BEGIN

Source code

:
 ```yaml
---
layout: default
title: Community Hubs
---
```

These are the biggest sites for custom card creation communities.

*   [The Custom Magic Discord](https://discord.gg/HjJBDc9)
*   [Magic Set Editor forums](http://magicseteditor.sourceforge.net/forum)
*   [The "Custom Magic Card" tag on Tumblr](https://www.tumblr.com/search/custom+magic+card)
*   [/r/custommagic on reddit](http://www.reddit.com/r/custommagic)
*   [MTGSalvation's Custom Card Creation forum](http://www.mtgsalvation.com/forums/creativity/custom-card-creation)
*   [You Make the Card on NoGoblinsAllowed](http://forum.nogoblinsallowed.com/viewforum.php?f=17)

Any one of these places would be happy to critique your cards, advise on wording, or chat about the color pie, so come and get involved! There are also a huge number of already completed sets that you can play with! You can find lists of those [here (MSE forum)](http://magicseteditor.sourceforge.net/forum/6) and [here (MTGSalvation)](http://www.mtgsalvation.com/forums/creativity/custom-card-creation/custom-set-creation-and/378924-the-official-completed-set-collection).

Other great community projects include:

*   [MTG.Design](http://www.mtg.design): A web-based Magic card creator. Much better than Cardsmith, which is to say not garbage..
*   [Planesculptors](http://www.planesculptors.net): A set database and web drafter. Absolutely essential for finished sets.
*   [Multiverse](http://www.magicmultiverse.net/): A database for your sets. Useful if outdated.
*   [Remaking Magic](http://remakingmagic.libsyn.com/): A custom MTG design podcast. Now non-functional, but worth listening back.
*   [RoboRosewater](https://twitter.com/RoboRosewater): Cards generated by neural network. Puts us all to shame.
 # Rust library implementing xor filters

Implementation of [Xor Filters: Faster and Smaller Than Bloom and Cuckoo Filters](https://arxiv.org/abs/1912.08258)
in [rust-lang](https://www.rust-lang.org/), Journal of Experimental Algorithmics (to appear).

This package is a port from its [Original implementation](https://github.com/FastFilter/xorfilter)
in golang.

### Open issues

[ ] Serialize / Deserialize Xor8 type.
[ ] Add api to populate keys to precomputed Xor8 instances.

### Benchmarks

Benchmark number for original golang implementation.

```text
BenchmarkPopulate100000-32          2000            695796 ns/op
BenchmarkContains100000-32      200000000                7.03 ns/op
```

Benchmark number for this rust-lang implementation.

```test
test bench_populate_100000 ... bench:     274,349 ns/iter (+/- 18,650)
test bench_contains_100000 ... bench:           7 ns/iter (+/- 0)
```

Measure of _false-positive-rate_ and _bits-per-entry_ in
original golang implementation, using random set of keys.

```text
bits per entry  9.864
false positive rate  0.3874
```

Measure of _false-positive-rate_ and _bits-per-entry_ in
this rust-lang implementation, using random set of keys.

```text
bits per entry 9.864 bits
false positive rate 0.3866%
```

END
BEGIN

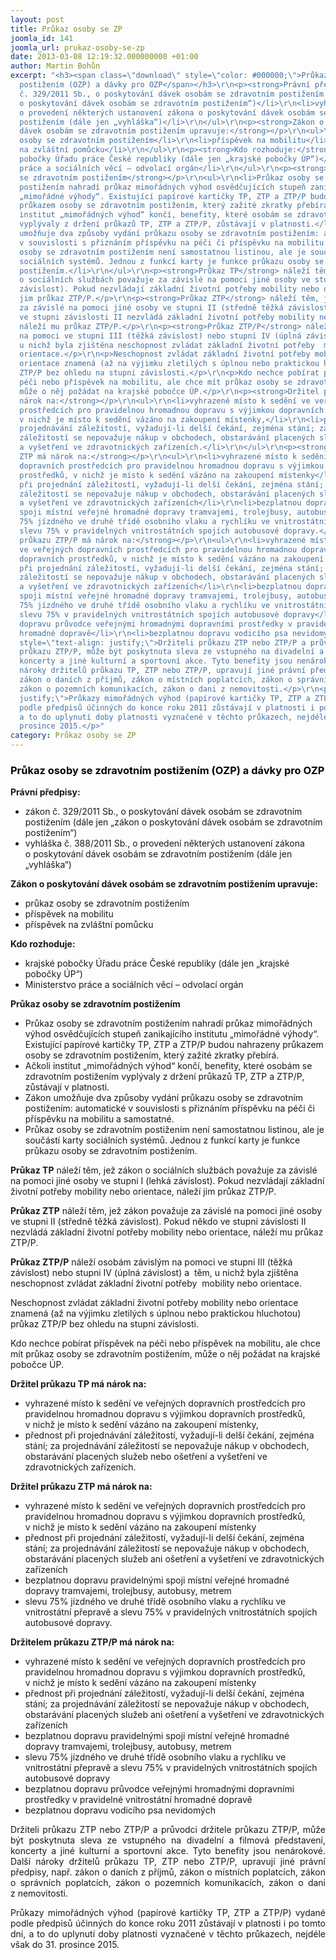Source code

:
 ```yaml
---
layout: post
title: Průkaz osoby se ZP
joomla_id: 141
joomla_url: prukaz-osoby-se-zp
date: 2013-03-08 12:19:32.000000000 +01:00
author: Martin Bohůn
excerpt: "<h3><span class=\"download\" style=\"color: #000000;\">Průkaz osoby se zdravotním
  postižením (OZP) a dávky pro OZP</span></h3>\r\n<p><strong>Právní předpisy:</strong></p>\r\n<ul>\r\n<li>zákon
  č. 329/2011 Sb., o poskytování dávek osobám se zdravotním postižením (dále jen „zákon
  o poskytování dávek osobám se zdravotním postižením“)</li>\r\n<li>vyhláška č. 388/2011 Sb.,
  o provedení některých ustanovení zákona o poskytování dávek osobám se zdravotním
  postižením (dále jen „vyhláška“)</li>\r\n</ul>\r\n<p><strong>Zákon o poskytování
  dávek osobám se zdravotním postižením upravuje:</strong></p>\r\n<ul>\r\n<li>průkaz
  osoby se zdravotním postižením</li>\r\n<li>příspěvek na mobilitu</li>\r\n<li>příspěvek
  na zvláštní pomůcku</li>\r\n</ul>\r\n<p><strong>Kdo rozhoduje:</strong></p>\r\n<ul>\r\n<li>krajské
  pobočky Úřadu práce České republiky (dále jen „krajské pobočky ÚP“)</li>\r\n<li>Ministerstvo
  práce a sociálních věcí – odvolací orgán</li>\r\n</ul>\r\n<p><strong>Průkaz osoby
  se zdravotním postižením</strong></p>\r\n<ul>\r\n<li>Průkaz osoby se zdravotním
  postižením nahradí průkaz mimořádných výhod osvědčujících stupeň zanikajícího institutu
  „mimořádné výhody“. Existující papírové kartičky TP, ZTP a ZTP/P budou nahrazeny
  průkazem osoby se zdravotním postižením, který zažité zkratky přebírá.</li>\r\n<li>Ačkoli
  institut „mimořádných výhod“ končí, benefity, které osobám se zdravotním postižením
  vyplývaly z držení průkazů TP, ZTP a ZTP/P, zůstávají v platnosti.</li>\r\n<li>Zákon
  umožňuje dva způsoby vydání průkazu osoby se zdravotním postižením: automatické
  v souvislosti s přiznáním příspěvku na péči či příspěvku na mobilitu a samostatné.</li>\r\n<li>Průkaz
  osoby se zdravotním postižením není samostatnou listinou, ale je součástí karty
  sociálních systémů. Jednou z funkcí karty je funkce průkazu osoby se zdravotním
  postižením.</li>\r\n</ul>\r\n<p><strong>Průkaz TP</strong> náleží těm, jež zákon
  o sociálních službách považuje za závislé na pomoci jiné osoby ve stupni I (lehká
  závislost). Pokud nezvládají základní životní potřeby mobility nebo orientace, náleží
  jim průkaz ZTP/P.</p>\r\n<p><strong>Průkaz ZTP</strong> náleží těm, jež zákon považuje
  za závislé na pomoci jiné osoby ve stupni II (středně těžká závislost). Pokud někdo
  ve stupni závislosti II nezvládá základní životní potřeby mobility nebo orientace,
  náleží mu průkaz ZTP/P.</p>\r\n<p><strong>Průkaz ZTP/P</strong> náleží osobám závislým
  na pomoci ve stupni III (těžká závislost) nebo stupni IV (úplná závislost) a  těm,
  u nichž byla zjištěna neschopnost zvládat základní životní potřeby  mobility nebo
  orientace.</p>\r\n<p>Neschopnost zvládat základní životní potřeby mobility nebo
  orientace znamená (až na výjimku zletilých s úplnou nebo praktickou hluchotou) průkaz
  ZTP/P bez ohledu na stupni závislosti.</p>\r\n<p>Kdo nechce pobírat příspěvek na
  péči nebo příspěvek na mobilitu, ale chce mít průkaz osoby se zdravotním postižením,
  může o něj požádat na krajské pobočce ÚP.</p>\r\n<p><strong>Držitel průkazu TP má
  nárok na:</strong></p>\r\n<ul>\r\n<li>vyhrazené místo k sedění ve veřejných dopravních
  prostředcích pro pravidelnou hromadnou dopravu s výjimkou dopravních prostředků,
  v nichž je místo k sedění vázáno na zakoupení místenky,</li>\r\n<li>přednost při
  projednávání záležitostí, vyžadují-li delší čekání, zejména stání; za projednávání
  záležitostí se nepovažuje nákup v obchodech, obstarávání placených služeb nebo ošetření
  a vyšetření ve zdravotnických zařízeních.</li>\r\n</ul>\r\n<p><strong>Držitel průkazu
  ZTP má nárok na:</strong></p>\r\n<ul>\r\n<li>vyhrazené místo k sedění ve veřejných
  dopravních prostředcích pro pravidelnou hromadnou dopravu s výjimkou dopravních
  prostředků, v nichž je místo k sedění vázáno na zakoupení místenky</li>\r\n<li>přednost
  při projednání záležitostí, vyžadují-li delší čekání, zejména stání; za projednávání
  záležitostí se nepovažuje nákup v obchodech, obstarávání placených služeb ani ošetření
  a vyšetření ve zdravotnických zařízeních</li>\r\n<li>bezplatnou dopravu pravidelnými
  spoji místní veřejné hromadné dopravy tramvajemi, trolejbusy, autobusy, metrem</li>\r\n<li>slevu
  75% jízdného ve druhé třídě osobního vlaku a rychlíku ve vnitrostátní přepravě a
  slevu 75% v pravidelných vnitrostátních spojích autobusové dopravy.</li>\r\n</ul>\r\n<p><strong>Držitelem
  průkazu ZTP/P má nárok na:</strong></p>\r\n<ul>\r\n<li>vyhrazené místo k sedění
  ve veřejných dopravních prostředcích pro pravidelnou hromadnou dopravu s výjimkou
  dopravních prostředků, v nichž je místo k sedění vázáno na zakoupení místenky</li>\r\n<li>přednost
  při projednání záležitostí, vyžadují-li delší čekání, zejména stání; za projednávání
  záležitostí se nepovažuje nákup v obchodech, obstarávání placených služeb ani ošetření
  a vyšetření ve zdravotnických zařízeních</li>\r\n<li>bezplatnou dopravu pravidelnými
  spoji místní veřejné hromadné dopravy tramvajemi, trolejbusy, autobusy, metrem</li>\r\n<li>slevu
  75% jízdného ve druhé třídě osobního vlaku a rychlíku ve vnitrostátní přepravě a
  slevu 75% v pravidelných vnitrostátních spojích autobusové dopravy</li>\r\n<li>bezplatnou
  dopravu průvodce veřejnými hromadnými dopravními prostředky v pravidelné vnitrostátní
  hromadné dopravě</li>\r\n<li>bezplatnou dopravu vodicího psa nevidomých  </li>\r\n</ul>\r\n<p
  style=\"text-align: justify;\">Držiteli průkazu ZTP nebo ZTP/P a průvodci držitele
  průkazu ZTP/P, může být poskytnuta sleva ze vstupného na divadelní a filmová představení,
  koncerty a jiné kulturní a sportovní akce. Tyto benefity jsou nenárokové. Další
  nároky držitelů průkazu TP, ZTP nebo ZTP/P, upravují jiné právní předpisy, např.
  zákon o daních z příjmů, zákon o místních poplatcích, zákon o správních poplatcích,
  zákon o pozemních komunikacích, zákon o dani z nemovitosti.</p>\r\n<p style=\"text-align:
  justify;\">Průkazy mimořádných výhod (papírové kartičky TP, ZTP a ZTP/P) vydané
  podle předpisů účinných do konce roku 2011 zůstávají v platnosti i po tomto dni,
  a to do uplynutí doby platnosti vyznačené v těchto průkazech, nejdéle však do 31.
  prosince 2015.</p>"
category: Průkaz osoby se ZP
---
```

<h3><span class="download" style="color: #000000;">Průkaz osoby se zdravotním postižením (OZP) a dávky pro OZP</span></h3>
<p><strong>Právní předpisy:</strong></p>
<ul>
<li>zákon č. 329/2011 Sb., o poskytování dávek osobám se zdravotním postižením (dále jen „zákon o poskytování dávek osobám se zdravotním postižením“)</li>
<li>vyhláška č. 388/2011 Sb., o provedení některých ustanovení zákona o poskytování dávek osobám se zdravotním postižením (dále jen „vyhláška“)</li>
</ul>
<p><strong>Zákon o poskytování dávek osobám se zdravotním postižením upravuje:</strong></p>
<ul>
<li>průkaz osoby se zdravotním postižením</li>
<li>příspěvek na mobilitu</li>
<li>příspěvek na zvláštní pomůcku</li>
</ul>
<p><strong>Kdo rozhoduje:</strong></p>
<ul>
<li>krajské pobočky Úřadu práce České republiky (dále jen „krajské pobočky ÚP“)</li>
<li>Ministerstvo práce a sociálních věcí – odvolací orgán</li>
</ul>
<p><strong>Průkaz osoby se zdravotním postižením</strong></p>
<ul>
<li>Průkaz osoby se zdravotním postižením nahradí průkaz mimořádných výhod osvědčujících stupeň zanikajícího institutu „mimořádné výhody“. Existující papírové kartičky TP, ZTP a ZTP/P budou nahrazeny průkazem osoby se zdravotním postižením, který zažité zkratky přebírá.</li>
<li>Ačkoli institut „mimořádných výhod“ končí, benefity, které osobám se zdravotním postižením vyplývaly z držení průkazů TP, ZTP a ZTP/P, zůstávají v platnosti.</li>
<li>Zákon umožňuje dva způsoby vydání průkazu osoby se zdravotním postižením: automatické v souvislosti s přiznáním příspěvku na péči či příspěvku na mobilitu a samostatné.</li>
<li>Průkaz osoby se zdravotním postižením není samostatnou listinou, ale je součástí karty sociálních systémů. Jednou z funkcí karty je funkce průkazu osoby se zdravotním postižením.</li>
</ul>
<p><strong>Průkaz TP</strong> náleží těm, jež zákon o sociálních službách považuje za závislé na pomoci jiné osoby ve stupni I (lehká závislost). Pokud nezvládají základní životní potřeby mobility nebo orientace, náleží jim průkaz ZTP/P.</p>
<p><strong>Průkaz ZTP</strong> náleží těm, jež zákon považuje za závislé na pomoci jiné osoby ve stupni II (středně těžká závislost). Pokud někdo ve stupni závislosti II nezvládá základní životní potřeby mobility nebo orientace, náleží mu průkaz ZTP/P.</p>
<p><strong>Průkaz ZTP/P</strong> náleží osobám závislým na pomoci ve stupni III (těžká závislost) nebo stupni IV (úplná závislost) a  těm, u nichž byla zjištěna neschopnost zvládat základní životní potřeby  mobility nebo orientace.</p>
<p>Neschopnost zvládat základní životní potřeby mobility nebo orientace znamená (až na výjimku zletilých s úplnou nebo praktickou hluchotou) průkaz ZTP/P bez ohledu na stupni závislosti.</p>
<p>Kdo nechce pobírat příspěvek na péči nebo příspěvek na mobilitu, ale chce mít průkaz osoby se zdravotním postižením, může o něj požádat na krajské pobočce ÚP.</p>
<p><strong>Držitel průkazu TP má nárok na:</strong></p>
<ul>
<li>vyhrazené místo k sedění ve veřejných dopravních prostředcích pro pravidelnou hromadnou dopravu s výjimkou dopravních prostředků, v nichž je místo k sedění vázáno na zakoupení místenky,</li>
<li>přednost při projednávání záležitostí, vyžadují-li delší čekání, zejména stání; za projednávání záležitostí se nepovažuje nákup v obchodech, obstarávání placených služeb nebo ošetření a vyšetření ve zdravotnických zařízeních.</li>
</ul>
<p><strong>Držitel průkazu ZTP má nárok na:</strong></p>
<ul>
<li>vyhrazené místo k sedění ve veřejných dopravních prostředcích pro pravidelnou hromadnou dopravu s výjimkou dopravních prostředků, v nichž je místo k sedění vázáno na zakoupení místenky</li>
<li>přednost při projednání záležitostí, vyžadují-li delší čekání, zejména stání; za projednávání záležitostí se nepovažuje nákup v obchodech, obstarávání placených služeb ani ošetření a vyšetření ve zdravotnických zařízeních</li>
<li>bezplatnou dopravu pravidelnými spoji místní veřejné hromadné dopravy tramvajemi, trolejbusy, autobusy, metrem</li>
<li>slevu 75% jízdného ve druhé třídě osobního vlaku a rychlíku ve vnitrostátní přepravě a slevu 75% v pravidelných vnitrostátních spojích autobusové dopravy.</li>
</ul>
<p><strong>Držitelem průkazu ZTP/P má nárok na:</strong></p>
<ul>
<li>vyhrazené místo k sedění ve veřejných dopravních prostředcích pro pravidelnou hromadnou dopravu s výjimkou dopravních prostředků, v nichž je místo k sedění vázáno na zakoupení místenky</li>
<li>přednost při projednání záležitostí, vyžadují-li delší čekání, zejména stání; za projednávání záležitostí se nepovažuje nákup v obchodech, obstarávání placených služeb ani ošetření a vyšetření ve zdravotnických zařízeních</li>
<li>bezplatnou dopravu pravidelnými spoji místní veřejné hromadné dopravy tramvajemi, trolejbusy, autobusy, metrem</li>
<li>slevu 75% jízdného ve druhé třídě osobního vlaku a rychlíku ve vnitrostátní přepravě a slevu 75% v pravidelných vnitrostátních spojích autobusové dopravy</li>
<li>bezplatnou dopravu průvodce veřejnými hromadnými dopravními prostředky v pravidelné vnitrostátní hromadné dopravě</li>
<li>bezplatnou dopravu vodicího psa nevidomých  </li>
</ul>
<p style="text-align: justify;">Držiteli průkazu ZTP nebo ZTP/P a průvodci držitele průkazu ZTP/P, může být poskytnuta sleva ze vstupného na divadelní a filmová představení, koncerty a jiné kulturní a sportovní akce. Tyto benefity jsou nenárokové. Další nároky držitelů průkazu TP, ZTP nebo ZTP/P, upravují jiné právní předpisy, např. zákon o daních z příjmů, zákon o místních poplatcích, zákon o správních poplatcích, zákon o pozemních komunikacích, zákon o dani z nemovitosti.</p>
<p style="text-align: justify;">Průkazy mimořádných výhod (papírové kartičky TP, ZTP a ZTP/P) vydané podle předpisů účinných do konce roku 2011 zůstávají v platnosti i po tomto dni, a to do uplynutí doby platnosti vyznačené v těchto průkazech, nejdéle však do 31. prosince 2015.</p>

END

## What is needed
Look over the entries above and tally the lines containing the string "mtgsalvation"; the answer is that total only.

## Response
2